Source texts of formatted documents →
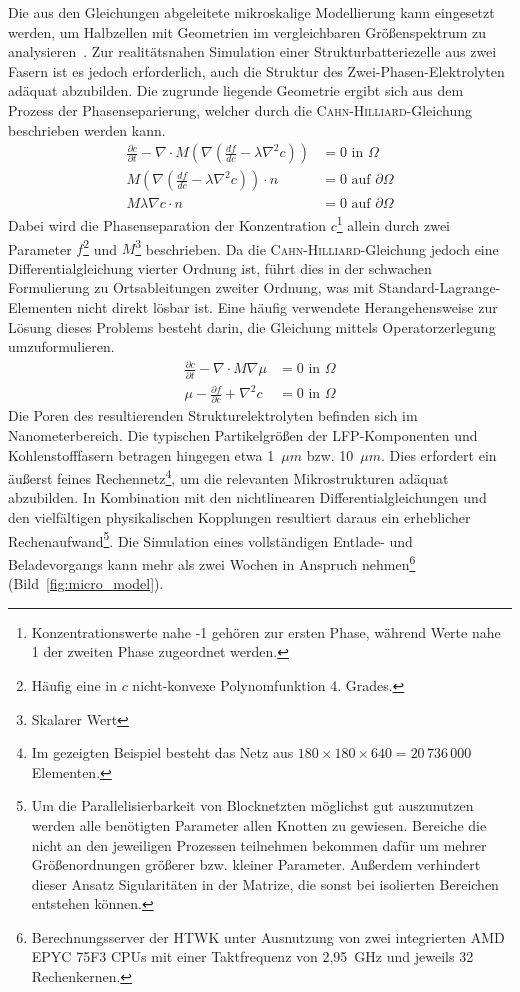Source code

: Die aus den Gleichungen abgeleitete mikroskalige Modellierung kann eingesetzt werden, um Halbzellen mit Geometrien im vergleichbaren Größenspektrum zu analysieren~\cite{Plett2015}. Zur realitätsnahen Simulation einer Strukturbatteriezelle aus zwei Fasern ist es jedoch erforderlich, auch die Struktur des Zwei-Phasen-Elektrolyten adäquat abzubilden\cite{Tu2020}. Die zugrunde liegende Geometrie ergibt sich aus dem Prozess der Phasenseparierung, welcher durch die \textsc{Cahn-Hilliard}-Gleichung beschrieben werden kann\cite{Carolan2015,Grant1993}.
\begin{align}
    \frac{\partial c}{\partial t} - \nabla \cdot M \left( \nabla \left( \frac{df}{dc} - \lambda \nabla^2 c\right) \right) &= 0 \text{ in }\Omega\\
    M\left( \nabla \left( \frac{df}{dc} - \lambda \nabla^2 c \right)\right) \cdot n &= 0 \text{ auf }\partial\Omega\\
    M \lambda \nabla c \cdot n &= 0 \text{ auf }\partial\Omega
\end{align}
Dabei wird die Phasenseparation der Konzentration $c$\footnote{Konzentrationswerte nahe -1 gehören zur ersten Phase, während Werte nahe 1 der zweiten Phase zugeordnet werden.} allein durch zwei Parameter $f$\footnote{Häufig eine in $c$ nicht-konvexe Polynomfunktion 4. Grades.} und $M$\footnote{Skalarer Wert} beschrieben. Da die \textsc{Cahn-Hilliard}-Gleichung jedoch eine Differentialgleichung vierter Ordnung ist, führt dies in der schwachen Formulierung zu Ortsableitungen zweiter Ordnung, was mit Standard-Lagrange-Elementen nicht direkt lösbar ist. Eine häufig verwendete Herangehensweise zur Lösung dieses Problems besteht darin, die Gleichung mittels Operatorzerlegung umzuformulieren.
\begin{align}
    \frac{\partial c}{\partial t} - \nabla \cdot M \nabla \mu &= 0 \text{ in }\Omega\\
    \mu - \frac{\partial f}{\partial c} + \nabla^2 c &= 0 \text{ in }\Omega
\end{align}
Die Poren des resultierenden Strukturelektrolyten befinden sich im Nanometerbereich. Die typischen Partikelgrößen der LFP-Komponenten und Kohlenstofffasern betragen hingegen etwa 1~$\mu m$ bzw. 10~$\mu m$. Dies erfordert ein äußerst feines Rechennetz\footnote{Im gezeigten Beispiel besteht das Netz aus $180 \times 180 \times 640 = 20\,736\,000$ Elementen.}, um die relevanten Mikrostrukturen adäquat abzubilden.
In Kombination mit den nichtlinearen Differentialgleichungen und den vielfältigen physikalischen Kopplungen resultiert daraus ein erheblicher Rechenaufwand\footnote{Um die Parallelisierbarkeit von Blocknetzten möglichst gut auszunutzen werden alle benötigten Parameter allen Knotten zu gewiesen. Bereiche die nicht an den jeweiligen Prozessen teilnehmen bekommen dafür um mehrer Größenordnungen größerer bzw. kleiner Parameter. Außerdem verhindert dieser Ansatz Sigularitäten in der Matrize, die sonst bei isolierten Bereichen entstehen können.}. Die Simulation eines vollständigen Entlade- und Beladevorgangs kann mehr als zwei Wochen in Anspruch nehmen\footnote{Berechnungsserver der HTWK unter Ausnutzung von zwei integrierten AMD EPYC 75F3 CPUs mit einer Taktfrequenz von 2{,}95~GHz und jeweils 32 Rechenkernen.} (Bild~\ref{fig:micro_model}).


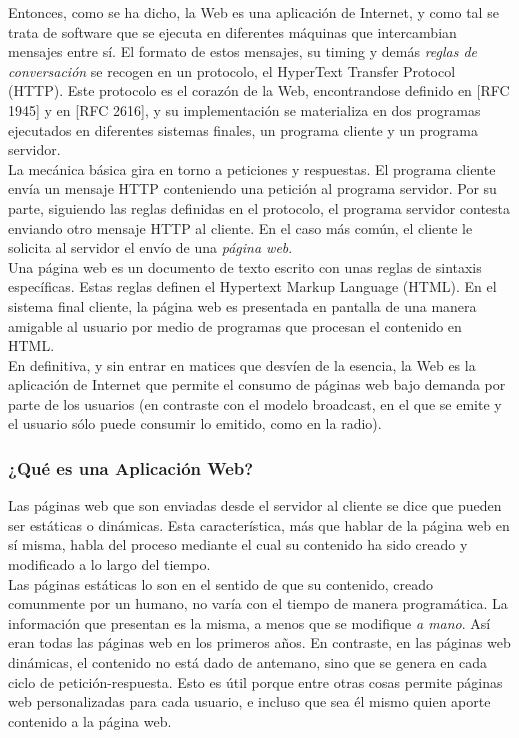 \documentclass[a4paper]{report}
\begin{document}
    Entonces, como se ha dicho, la Web es una aplicación de Internet, y como tal se trata de software que se ejecuta en diferentes máquinas que intercambian mensajes entre sí. El formato de estos mensajes, su timing y demás \emph{reglas de conversación} se recogen en un protocolo, el HyperText Transfer Protocol (HTTP). Este protocolo es el corazón de la Web, encontrandose definido en [RFC 1945] y en [RFC 2616], y su implementación se materializa en dos programas ejecutados en diferentes sistemas finales, un programa cliente y un programa servidor.
    \\
    
    La mecánica básica gira en torno a peticiones y respuestas. El programa cliente envía un mensaje HTTP conteniendo una petición al programa servidor. Por su parte, siguiendo las reglas definidas en el protocolo, el programa servidor contesta enviando otro mensaje HTTP al cliente. En el caso más común, el cliente le solicita al servidor el envío de una \emph{página web}.
    \\
    
    Una página web es un documento de texto escrito con unas reglas de sintaxis específicas. Estas reglas definen el Hypertext Markup Language (HTML). En el sistema final cliente, la página web es presentada en pantalla de una manera amigable al usuario por medio de programas que procesan el contenido en HTML.
    \\
    
    En definitiva, y sin entrar en matices que desvíen de la esencia, la Web es la aplicación de Internet que permite el consumo de páginas web bajo demanda por parte de los usuarios (en contraste con el modelo broadcast, en el que se emite y el usuario sólo puede consumir lo emitido, como en la radio).
    
    \subsubsection{¿Qué es una Aplicación Web?}
    Las páginas web que son enviadas desde el servidor al cliente se dice que pueden ser estáticas o dinámicas. Esta característica, más que hablar de la página web en sí misma, habla del proceso mediante el cual su contenido ha sido creado y modificado a lo largo del tiempo.
    \\
    
    Las páginas estáticas lo son en el sentido de que su contenido, creado comunmente por un humano, no varía con el tiempo de manera programática. La información que presentan es la misma, a menos que se modifique \emph{a mano}. Así eran todas las páginas web en los primeros años. En contraste, en las páginas web dinámicas, el contenido no está dado de antemano, sino que se genera en cada ciclo de petición-respuesta. Esto es útil porque entre otras cosas permite páginas web personalizadas para cada usuario, e incluso que sea él mismo quien aporte contenido a la página web.
    \\
    
\end{document}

Work to be completed → Please output the entries above exactly, leaving out every picture.

Answer to this task →
Source code

: Die aus den Gleichungen abgeleitete mikroskalige Modellierung kann eingesetzt werden, um Halbzellen mit Geometrien im vergleichbaren Größenspektrum zu analysieren~\cite{Plett2015}. Zur realitätsnahen Simulation einer Strukturbatteriezelle aus zwei Fasern ist es jedoch erforderlich, auch die Struktur des Zwei-Phasen-Elektrolyten adäquat abzubilden\cite{Tu2020}. Die zugrunde liegende Geometrie ergibt sich aus dem Prozess der Phasenseparierung, welcher durch die \textsc{Cahn-Hilliard}-Gleichung beschrieben werden kann\cite{Carolan2015,Grant1993}.
\begin{align}
    \frac{\partial c}{\partial t} - \nabla \cdot M \left( \nabla \left( \frac{df}{dc} - \lambda \nabla^2 c\right) \right) &= 0 \text{ in }\Omega\\
    M\left( \nabla \left( \frac{df}{dc} - \lambda \nabla^2 c \right)\right) \cdot n &= 0 \text{ auf }\partial\Omega\\
    M \lambda \nabla c \cdot n &= 0 \text{ auf }\partial\Omega
\end{align}
Dabei wird die Phasenseparation der Konzentration $c$\footnote{Konzentrationswerte nahe -1 gehören zur ersten Phase, während Werte nahe 1 der zweiten Phase zugeordnet werden.} allein durch zwei Parameter $f$\footnote{Häufig eine in $c$ nicht-konvexe Polynomfunktion 4. Grades.} und $M$\footnote{Skalarer Wert} beschrieben. Da die \textsc{Cahn-Hilliard}-Gleichung jedoch eine Differentialgleichung vierter Ordnung ist, führt dies in der schwachen Formulierung zu Ortsableitungen zweiter Ordnung, was mit Standard-Lagrange-Elementen nicht direkt lösbar ist. Eine häufig verwendete Herangehensweise zur Lösung dieses Problems besteht darin, die Gleichung mittels Operatorzerlegung umzuformulieren.
\begin{align}
    \frac{\partial c}{\partial t} - \nabla \cdot M \nabla \mu &= 0 \text{ in }\Omega\\
    \mu - \frac{\partial f}{\partial c} + \nabla^2 c &= 0 \text{ in }\Omega
\end{align}
Die Poren des resultierenden Strukturelektrolyten befinden sich im Nanometerbereich. Die typischen Partikelgrößen der LFP-Komponenten und Kohlenstofffasern betragen hingegen etwa 1~$\mu m$ bzw. 10~$\mu m$. Dies erfordert ein äußerst feines Rechennetz\footnote{Im gezeigten Beispiel besteht das Netz aus $180 \times 180 \times 640 = 20\,736\,000$ Elementen.}, um die relevanten Mikrostrukturen adäquat abzubilden.
In Kombination mit den nichtlinearen Differentialgleichungen und den vielfältigen physikalischen Kopplungen resultiert daraus ein erheblicher Rechenaufwand\footnote{Um die Parallelisierbarkeit von Blocknetzten möglichst gut auszunutzen werden alle benötigten Parameter allen Knotten zu gewiesen. Bereiche die nicht an den jeweiligen Prozessen teilnehmen bekommen dafür um mehrer Größenordnungen größerer bzw. kleiner Parameter. Außerdem verhindert dieser Ansatz Sigularitäten in der Matrize, die sonst bei isolierten Bereichen entstehen können.}. Die Simulation eines vollständigen Entlade- und Beladevorgangs kann mehr als zwei Wochen in Anspruch nehmen\footnote{Berechnungsserver der HTWK unter Ausnutzung von zwei integrierten AMD EPYC 75F3 CPUs mit einer Taktfrequenz von 2{,}95~GHz und jeweils 32 Rechenkernen.} (Bild~\ref{fig:micro_model}).


 \documentclass[a4paper]{report}
\begin{document}
    Entonces, como se ha dicho, la Web es una aplicación de Internet, y como tal se trata de software que se ejecuta en diferentes máquinas que intercambian mensajes entre sí. El formato de estos mensajes, su timing y demás \emph{reglas de conversación} se recogen en un protocolo, el HyperText Transfer Protocol (HTTP). Este protocolo es el corazón de la Web, encontrandose definido en [RFC 1945] y en [RFC 2616], y su implementación se materializa en dos programas ejecutados en diferentes sistemas finales, un programa cliente y un programa servidor.
    \\
    
    La mecánica básica gira en torno a peticiones y respuestas. El programa cliente envía un mensaje HTTP conteniendo una petición al programa servidor. Por su parte, siguiendo las reglas definidas en el protocolo, el programa servidor contesta enviando otro mensaje HTTP al cliente. En el caso más común, el cliente le solicita al servidor el envío de una \emph{página web}.
    \\
    
    Una página web es un documento de texto escrito con unas reglas de sintaxis específicas. Estas reglas definen el Hypertext Markup Language (HTML). En el sistema final cliente, la página web es presentada en pantalla de una manera amigable al usuario por medio de programas que procesan el contenido en HTML.
    \\
    
    En definitiva, y sin entrar en matices que desvíen de la esencia, la Web es la aplicación de Internet que permite el consumo de páginas web bajo demanda por parte de los usuarios (en contraste con el modelo broadcast, en el que se emite y el usuario sólo puede consumir lo emitido, como en la radio).
    
    \subsubsection{¿Qué es una Aplicación Web?}
    Las páginas web que son enviadas desde el servidor al cliente se dice que pueden ser estáticas o dinámicas. Esta característica, más que hablar de la página web en sí misma, habla del proceso mediante el cual su contenido ha sido creado y modificado a lo largo del tiempo.
    \\
    
    Las páginas estáticas lo son en el sentido de que su contenido, creado comunmente por un humano, no varía con el tiempo de manera programática. La información que presentan es la misma, a menos que se modifique \emph{a mano}. Así eran todas las páginas web en los primeros años. En contraste, en las páginas web dinámicas, el contenido no está dado de antemano, sino que se genera en cada ciclo de petición-respuesta. Esto es útil porque entre otras cosas permite páginas web personalizadas para cada usuario, e incluso que sea él mismo quien aporte contenido a la página web.
    \\
    
\end{document}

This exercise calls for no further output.